Records supplied Start Marker

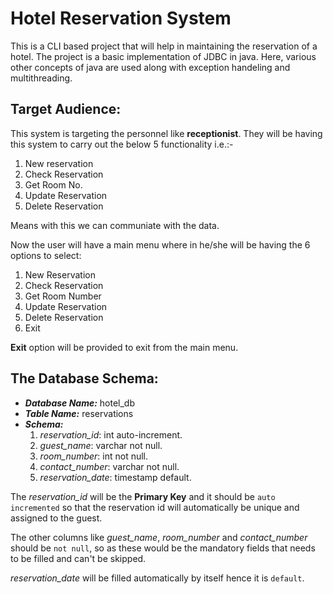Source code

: # Hotel Reservation System
This is a CLI based project that will help in maintaining the reservation of a hotel.
The project is a basic implementation of JDBC in java. Here, various other concepts of java are used along with exception handeling and multithreading.

## Target Audience:

This system is targeting the personnel like **receptionist**. They will be having this system to carry out the below 5 functionality i.e.:-

1. New reservation
2. Check Reservation
3. Get Room No.
4. Update Reservation
5. Delete Reservation

Means with this we can communiate with the data.

Now the user will have a main menu where in he/she will be having the 6 options to select:

1. New Reservation
2. Check Reservation
3. Get Room Number
4. Update Reservation
5. Delete Reservation
6. Exit

**Exit** option will be provided to exit from the main menu.

## The Database Schema:

* ***Database Name:*** hotel_db
* ***Table Name:*** reservations
* ***Schema:***
    1. *reservation_id*:   int        auto-increment.
    2. *guest_name*:       varchar    not null.
    3. *room_number*:      int        not null.
    4. *contact_number*:   varchar    not null.
    5. *reservation_date*: timestamp  default.

The *reservation_id* will be the **Primary Key** and it should be `auto incremented` so that the reservation id will automatically be unique and assigned to the guest.

The other columns like *guest_name*, *room_number* and *contact_number*
should be `not null`, so as these would be the mandatory fields that needs to be filled and can't be skipped.

*reservation_date* will be filled automatically by itself hence it is `default`.
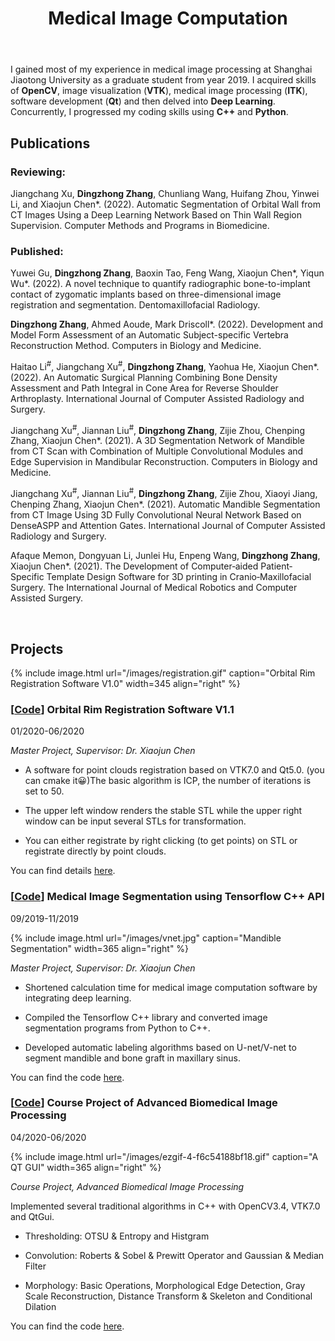 ﻿---
layout: page
title: Medical Image Computation
permalink: /Research/Medical Image Computation/
---

I gained most of my experience in medical image processing at Shanghai Jiaotong University as a graduate student from year 2019. I acquired skills of **OpenCV**, image visualization (**VTK**), medical image processing (**ITK**), software development (**Qt**) and then delved into **Deep Learning**. Concurrently, I progressed my coding skills using **C++** and **Python**.

## Publications
### Reviewing:
Jiangchang Xu, **Dingzhong Zhang**, Chunliang Wang, Huifang Zhou, Yinwei Li, and Xiaojun Chen*. (2022). Automatic Segmentation of Orbital Wall from CT Images Using a Deep Learning Network Based on Thin Wall Region Supervision. Computer Methods and Programs in Biomedicine.

### Published:
Yuwei Gu, **Dingzhong Zhang**, Baoxin Tao, Feng Wang, Xiaojun Chen*, Yiqun Wu*. (2022). A novel technique to quantify radiographic bone-to-implant contact of zygomatic implants based on three-dimensional image registration and segmentation. Dentomaxillofacial Radiology.

**Dingzhong Zhang**, Ahmed Aoude, Mark Driscoll*. (2022). Development and Model Form Assessment of an Automatic Subject-specific Vertebra Reconstruction Method. Computers in Biology and Medicine.

Haitao Li<sup>#</sup>, Jiangchang Xu<sup>#</sup>, **Dingzhong Zhang**, Yaohua He, Xiaojun Chen*. (2022). An Automatic Surgical Planning Combining Bone Density Assessment and Path Integral in Cone Area for Reverse Shoulder Arthroplasty. International Journal of Computer Assisted Radiology and Surgery.

Jiangchang Xu<sup>#</sup>, Jiannan Liu<sup>#</sup>, **Dingzhong Zhang**, Zijie Zhou, Chenping Zhang, Xiaojun Chen*. (2021). A 3D Segmentation Network of Mandible from CT Scan with Combination of Multiple Convolutional Modules and Edge Supervision in Mandibular Reconstruction. Computers in Biology and Medicine.

Jiangchang Xu<sup>#</sup>, Jiannan Liu<sup>#</sup>, **Dingzhong Zhang**, Zijie Zhou, Xiaoyi Jiang, Chenping Zhang, Xiaojun Chen*. (2021). Automatic Mandible Segmentation from CT Image Using 3D Fully Convolutional Neural Network Based on DenseASPP and Attention Gates. International Journal of Computer Assisted Radiology and Surgery.

Afaque Memon, Dongyuan Li, Junlei Hu, Enpeng Wang, **Dingzhong Zhang**, Xiaojun Chen*. (2021). The Development of Computer‐aided Patient‐Specific Template Design Software for 3D printing in Cranio‐Maxillofacial Surgery. The International Journal of Medical Robotics and Computer Assisted Surgery.

&nbsp;

## Projects
{% include image.html url="/images/registration.gif" caption="Orbital Rim Registration Software V1.0" width=345 align="right" %}

### **[[Code](https://github.com/dzzhang96/Points-Registration-ICP)] Orbital Rim Registration Software V1.1**

01/2020-06/2020

*Master Project, Supervisor: Dr. Xiaojun Chen*

- A software for point clouds registration based on VTK7.0 and Qt5.0. (you can cmake it😀)The basic algorithm is ICP, the number of iterations is set to 50.

- The upper left window renders the stable STL while the upper right window can be input several STLs for transformation.

- You can either registrate by right clicking (to get points) on STL or registrate directly by point clouds.

You can find details [here](https://github.com/dzzhang96/Points-Registration-ICP).

### **[[Code](https://github.com/dzzhang96/tf-predict-cpp)] Medical Image Segmentation using Tensorflow C++ API**

09/2019-11/2019

{% include image.html url="/images/vnet.jpg" caption="Mandible Segmentation" width=365 align="right" %}

*Master Project, Supervisor: Dr. Xiaojun Chen*

- Shortened calculation time for medical image computation software by integrating deep learning.

- Compiled the Tensorflow C++ library and converted image segmentation programs from Python to C++.

- Developed automatic labeling algorithms based on U-net/V-net to segment mandible and bone graft in maxillary sinus.

You can find the code [here](https://github.com/dzzhang96/tf-predict-cpp).

### **[[Code](https://github.com/dzzhang96/Medical-Image-Processing)] Course Project of Advanced Biomedical Image Processing**

04/2020-06/2020

{% include image.html url="/images/ezgif-4-f6c54188bf18.gif" caption="A QT GUI" width=365 align="right" %}

*Course Project, Advanced Biomedical Image Processing*

Implemented several traditional algorithms in C++ with OpenCV3.4, VTK7.0 and QtGui.

- Thresholding: OTSU & Entropy and Histgram

- Convolution: Roberts & Sobel & Prewitt Operator and Gaussian & Median Filter

- Morphology: Basic Operations, Morphological Edge Detection, Gray Scale Reconstruction, Distance Transform & Skeleton and Conditional Dilation

You can find the code [here](https://github.com/dzzhang96/Medical-Image-Processing).
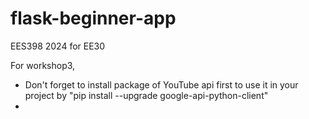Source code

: # flask-beginner-app
 EES398 2024 for EE30

For workshop3,
- Don't forget to install package of YouTube api first to use it in your project by "pip install --upgrade google-api-python-client"
- 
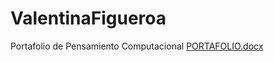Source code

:# ValentinaFigueroa
Portafolio de Pensamiento Computacional
[PORTAFOLIO.docx](https://github.com/Valentinaafigueroa/ValentinaFigueroa/files/15300687/PORTAFOLIO.docx)

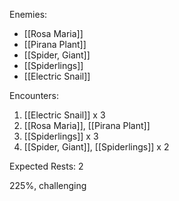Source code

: Enemies:
- [[Rosa Maria]]
- [[Pirana Plant]]
- [[Spider, Giant]]
- [[Spiderlings]]
- [[Electric Snail]]

Encounters:
1. [[Electric Snail]] x 3
2. [[Rosa Maria]], [[Pirana Plant]]
3. [[Spiderlings]] x 3
4. [[Spider, Giant]], [[Spiderlings]] x 2

Expected Rests: 2

225%, challenging
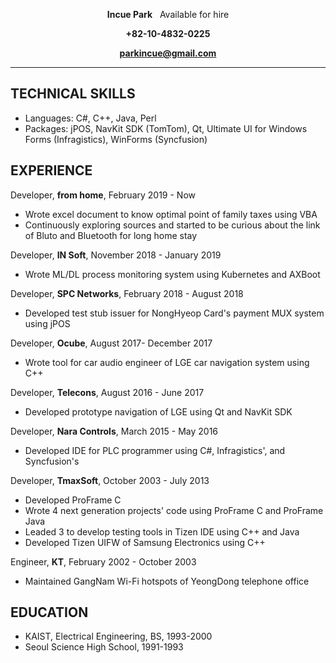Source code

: **<p align="center">Incue Park** &nbsp; Available for hire</p>
**<p align="center">+82-10-4832-0225</p>**
**<p align="center">parkincue@gmail.com</p>**
***
## TECHNICAL SKILLS
* Languages: C#, C++, Java, Perl
* Packages: jPOS, NavKit SDK (TomTom), Qt, Ultimate UI for Windows Forms (Infragistics), WinForms (Syncfusion)

## EXPERIENCE
Developer, **from home**, February 2019 - Now
* Wrote excel document to know optimal point of family taxes using VBA
* Continuously exploring sources and started to be curious about the link of Bluto and Bluetooth for long home stay 

Developer, **IN Soft**, November 2018 - January 2019
* Wrote ML/DL process monitoring system using Kubernetes and AXBoot

Developer, **SPC Networks**, February 2018 - August 2018
* Developed test stub issuer for NongHyeop Card's payment MUX system using jPOS

Developer, **Ocube**, August 2017- December 2017
* Wrote tool for car audio engineer of LGE car navigation system using C++

Developer, **Telecons**, August 2016 - June 2017
* Developed prototype navigation of LGE using Qt and NavKit SDK 

Developer, **Nara Controls**, March 2015 - May 2016
* Developed IDE for PLC programmer using C#, Infragistics', and Syncfusion's

Developer, **TmaxSoft**, October 2003 - July 2013
* Developed ProFrame C
* Wrote 4 next generation projects' code using ProFrame C and ProFrame Java
* Leaded 3 to develop testing tools in Tizen IDE using C++ and Java
* Developed Tizen UIFW of Samsung Electronics using C++

Engineer, **KT**, February 2002 - October 2003
* Maintained GangNam Wi-Fi hotspots of YeongDong telephone office

## EDUCATION
* KAIST, Electrical Engineering, BS, 1993-2000
* Seoul Science High School, 1991-1993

Records supplied End Marker

Directions for this task: Gather each line of the listing containing the word "Chenping" and show it.

Result of the task:
Jiangchang Xu<sup>#</sup>, Jiannan Liu<sup>#</sup>, **Dingzhong Zhang**, Zijie Zhou, Chenping Zhang, Xiaojun Chen*. (2021). A 3D Segmentation Network of Mandible from CT Scan with Combination of Multiple Convolutional Modules and Edge Supervision in Mandibular Reconstruction. Computers in Biology and Medicine.
Jiangchang Xu<sup>#</sup>, Jiannan Liu<sup>#</sup>, **Dingzhong Zhang**, Zijie Zhou, Xiaoyi Jiang, Chenping Zhang, Xiaojun Chen*. (2021). Automatic Mandible Segmentation from CT Image Using 3D Fully Convolutional Neural Network Based on DenseASPP and Attention Gates. International Journal of Computer Assisted Radiology and Surgery.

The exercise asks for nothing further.